▶ [Provided records]
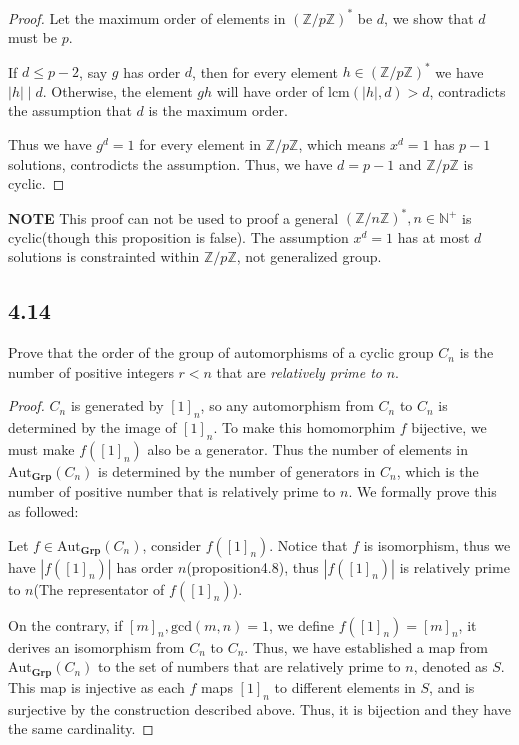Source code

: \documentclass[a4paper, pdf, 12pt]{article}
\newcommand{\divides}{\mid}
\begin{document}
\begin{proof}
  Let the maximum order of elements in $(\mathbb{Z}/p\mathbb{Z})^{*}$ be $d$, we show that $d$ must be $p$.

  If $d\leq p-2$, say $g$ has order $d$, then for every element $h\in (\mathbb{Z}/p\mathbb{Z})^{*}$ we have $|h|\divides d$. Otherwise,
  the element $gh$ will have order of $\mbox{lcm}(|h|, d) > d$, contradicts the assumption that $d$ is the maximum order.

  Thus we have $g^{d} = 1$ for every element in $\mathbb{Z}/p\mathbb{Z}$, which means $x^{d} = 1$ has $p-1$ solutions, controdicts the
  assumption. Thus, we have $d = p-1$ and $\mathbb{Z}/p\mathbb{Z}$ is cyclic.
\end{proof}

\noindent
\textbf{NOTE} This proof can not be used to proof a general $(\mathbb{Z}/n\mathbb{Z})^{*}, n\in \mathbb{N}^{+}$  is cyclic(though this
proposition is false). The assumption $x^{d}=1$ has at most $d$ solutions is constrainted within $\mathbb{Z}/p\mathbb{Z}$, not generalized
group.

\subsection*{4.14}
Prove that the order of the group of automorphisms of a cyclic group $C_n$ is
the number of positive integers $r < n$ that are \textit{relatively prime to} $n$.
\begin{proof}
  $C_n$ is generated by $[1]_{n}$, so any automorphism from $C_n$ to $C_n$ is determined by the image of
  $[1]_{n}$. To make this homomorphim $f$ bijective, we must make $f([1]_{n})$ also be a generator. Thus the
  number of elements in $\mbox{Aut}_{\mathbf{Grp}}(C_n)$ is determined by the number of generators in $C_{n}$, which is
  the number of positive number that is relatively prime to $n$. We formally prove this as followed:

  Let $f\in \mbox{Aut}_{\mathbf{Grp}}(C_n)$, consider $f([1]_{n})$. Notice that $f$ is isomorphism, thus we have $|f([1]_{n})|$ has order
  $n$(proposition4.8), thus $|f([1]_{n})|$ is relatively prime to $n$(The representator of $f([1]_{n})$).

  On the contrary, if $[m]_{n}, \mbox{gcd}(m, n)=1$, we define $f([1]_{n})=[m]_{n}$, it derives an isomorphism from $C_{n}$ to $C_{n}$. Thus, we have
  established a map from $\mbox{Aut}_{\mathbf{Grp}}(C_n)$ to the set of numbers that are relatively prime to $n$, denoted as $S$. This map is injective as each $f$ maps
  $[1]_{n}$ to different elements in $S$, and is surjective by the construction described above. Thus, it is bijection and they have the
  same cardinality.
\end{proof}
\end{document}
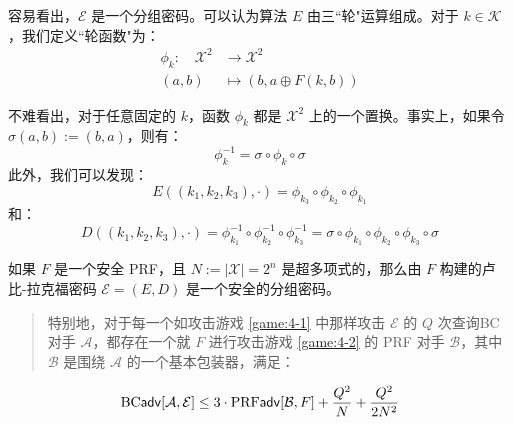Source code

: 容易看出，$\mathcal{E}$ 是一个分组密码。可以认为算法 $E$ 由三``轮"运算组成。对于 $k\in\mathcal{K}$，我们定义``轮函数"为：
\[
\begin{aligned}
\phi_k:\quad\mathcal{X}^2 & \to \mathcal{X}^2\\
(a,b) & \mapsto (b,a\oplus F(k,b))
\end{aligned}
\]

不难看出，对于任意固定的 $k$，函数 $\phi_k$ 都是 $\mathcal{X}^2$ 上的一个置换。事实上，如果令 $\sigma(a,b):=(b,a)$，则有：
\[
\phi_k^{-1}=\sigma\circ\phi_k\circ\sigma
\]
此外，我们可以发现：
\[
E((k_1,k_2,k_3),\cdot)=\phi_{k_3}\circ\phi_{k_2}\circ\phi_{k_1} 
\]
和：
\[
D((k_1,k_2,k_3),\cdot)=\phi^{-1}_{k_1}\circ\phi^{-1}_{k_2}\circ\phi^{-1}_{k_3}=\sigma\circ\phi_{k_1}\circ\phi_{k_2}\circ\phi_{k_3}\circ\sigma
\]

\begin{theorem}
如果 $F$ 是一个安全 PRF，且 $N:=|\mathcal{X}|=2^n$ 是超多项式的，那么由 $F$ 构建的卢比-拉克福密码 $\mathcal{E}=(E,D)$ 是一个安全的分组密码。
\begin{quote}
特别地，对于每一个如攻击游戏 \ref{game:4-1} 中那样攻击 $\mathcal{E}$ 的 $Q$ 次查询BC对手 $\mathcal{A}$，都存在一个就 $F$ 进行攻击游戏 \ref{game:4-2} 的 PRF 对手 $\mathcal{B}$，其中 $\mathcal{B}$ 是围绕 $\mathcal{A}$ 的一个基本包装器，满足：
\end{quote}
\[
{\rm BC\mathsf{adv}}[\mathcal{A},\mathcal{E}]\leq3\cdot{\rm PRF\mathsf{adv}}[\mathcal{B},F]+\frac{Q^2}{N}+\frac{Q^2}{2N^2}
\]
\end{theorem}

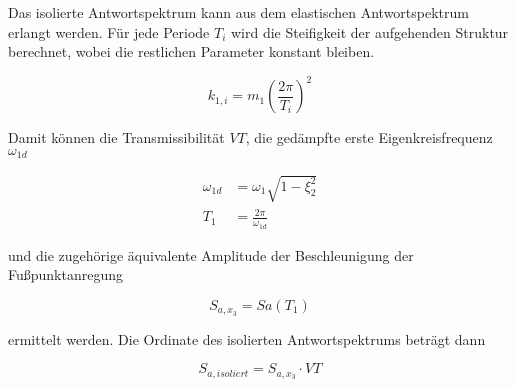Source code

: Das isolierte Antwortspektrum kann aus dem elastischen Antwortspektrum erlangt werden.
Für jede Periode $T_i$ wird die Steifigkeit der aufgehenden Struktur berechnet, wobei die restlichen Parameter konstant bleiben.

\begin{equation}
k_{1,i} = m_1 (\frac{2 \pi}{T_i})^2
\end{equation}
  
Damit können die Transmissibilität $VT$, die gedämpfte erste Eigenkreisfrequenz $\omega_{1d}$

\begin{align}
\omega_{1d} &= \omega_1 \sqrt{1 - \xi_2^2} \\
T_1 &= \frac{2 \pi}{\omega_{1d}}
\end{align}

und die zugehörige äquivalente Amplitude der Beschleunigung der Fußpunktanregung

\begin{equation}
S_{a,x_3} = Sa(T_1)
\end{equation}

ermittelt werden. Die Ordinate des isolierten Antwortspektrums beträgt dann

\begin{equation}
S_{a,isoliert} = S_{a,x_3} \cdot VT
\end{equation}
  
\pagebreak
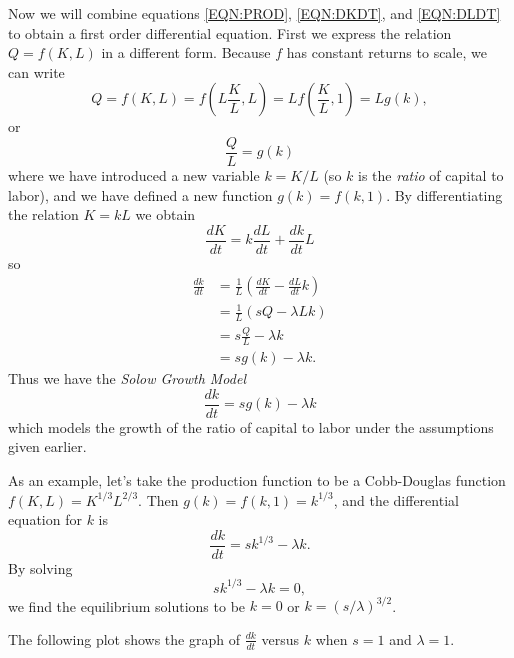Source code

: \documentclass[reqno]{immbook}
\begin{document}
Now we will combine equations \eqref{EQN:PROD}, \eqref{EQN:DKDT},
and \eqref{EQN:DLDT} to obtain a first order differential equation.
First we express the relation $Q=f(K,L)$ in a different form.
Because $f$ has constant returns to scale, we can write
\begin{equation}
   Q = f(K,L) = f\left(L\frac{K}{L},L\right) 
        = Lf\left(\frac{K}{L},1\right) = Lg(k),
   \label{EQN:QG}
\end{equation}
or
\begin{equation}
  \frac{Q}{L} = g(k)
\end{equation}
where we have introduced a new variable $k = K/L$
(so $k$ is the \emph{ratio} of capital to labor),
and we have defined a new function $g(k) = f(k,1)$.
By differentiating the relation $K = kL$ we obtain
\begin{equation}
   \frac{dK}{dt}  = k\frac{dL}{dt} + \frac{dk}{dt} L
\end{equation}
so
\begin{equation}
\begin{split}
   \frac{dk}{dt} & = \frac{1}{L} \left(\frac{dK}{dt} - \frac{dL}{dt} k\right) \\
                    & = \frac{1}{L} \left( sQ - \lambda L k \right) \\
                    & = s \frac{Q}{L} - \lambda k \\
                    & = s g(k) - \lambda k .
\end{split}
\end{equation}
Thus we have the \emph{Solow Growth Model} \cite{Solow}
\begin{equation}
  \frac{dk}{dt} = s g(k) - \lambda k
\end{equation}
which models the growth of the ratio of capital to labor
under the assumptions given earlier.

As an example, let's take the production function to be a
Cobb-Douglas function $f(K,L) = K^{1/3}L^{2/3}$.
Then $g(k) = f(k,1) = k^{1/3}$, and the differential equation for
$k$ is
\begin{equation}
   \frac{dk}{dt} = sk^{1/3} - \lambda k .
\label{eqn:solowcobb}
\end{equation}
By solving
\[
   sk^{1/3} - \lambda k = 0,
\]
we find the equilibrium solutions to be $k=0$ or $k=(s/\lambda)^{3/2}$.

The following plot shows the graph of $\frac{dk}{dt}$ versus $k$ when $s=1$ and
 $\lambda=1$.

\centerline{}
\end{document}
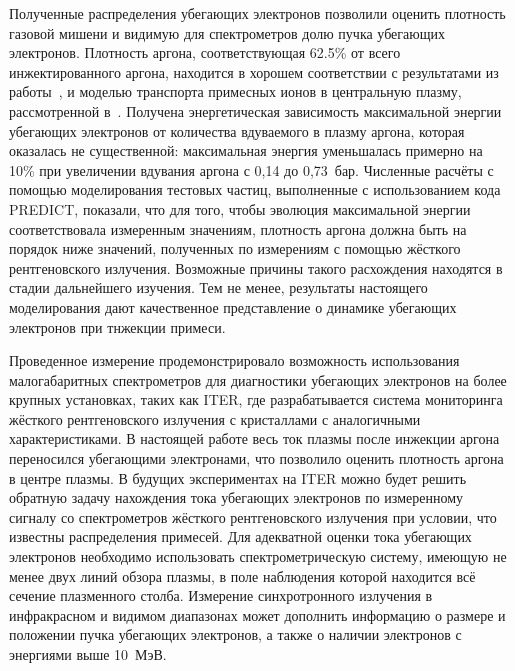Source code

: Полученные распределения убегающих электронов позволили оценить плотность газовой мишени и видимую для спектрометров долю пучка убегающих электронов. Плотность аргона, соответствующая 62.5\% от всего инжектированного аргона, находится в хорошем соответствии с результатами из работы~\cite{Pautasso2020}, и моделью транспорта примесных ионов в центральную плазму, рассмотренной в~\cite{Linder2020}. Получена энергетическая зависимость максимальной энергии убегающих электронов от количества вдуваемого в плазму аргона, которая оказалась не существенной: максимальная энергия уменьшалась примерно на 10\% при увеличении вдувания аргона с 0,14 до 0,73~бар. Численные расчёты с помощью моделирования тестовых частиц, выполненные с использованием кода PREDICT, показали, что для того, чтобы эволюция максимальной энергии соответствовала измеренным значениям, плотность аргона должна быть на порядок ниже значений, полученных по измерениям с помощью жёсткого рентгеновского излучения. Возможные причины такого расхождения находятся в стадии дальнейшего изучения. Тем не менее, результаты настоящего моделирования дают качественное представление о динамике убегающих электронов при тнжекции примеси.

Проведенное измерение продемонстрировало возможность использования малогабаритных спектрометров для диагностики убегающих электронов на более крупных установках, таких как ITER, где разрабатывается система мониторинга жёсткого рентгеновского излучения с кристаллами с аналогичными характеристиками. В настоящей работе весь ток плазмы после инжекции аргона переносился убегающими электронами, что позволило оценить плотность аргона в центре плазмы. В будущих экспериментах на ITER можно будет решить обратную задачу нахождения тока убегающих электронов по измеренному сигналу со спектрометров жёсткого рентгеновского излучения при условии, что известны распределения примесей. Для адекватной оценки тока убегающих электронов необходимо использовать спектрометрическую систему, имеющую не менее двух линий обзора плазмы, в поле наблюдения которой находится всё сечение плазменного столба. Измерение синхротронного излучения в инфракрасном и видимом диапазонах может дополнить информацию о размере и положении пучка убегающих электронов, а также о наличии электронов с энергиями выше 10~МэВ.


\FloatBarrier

▶ [Work order] Copy out all lines from the records where the word "relatively" appears.

▶ [Solution to this problem]
the number of positive integers $r < n$ that are \textit{relatively prime to} $n$.
  the number of positive number that is relatively prime to $n$. We formally prove this as followed:
  $n$(proposition4.8), thus $|f([1]_{n})|$ is relatively prime to $n$(The representator of $f([1]_{n})$).
  established a map from $\mbox{Aut}_{\mathbf{Grp}}(C_n)$ to the set of numbers that are relatively prime to $n$, denoted as $S$. This map is injective as each $f$ maps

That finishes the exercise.